Justin Vernon, formerly of the Raleigh band DeYarmond Edison, scored a surprise indie hit last year with For Emma, Forever Ago, his debut solo album as Bon Iver. Recorded in a Wisconsin cabin as Vernon battled two breakups and mononucleosis, For Emma collected nine haunted folk songs, alternately recalling Devendra Banhart's spectral early work and TV on the Radio calling the heartland home.

For the EP entitled Blood Bank, he has made some changes: The live band Vernon recruited to perform For Emma's layered tracks, Mike Noyce and Sean Carey, are now official, recording members. This explains, in part, how Vernon manages to get more diversity into a four-track EP than he did on the whole of Emma. All four songs have a different style, from an a cappella track made with a vocoder to a title track that recalls his earlier work in DeYarmond Edison.

If Vernon's sound has progressed, what hasn't changed is his elegiac mood, as he's still stuck on that forever-ago time. His voice projects through the title track in palpably aching waves, caressing those moments that feel nostalgic even as you live them: "Then the snow started falling/ We were stuck out in your car/ You were rubbing both my hands/ Chewing on a candy bar." He posits these moments as sad not just in hindsight, but while they happen, when time is already bearing them away: "Ain't it just like the present/ to be showing up like this?" If one of those CW Network teen dramas doesn't nab "Blood Bank" for a tender break-up scene, someone must be seriously asleep at the wheel over there.

If "Blood Bank" is Vernon's most unapologetically mainstream song yet, "Babys" is his most experimental, his voice feline amid a glowing flurry of staccato piano keys.

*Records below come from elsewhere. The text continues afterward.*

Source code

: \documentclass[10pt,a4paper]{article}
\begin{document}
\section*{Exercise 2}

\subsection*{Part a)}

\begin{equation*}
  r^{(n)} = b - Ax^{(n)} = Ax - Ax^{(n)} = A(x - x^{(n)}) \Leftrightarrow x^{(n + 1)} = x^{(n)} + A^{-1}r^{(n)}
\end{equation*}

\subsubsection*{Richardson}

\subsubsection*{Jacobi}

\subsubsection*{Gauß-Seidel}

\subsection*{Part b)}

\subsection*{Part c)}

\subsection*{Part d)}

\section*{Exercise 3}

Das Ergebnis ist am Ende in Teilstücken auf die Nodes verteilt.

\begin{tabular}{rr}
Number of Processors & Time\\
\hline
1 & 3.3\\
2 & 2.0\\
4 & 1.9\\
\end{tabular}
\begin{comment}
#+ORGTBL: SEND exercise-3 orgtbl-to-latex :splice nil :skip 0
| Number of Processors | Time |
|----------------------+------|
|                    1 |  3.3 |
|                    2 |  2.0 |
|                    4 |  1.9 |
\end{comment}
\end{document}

And "Woods" is a robotic hymn reminiscent of Imogen Heap's "Hide and Seek," with multi-tracked vocals harmonizing in vocoder splendor, scoring big with the craze just when you thought you were sick of it. Only the meandering "Beach Baby," which seems like a second-rate Emma holdover, doesn't meaningfully expand Vernon's range as a songwriter.

Blood Bank is available Jan. 20.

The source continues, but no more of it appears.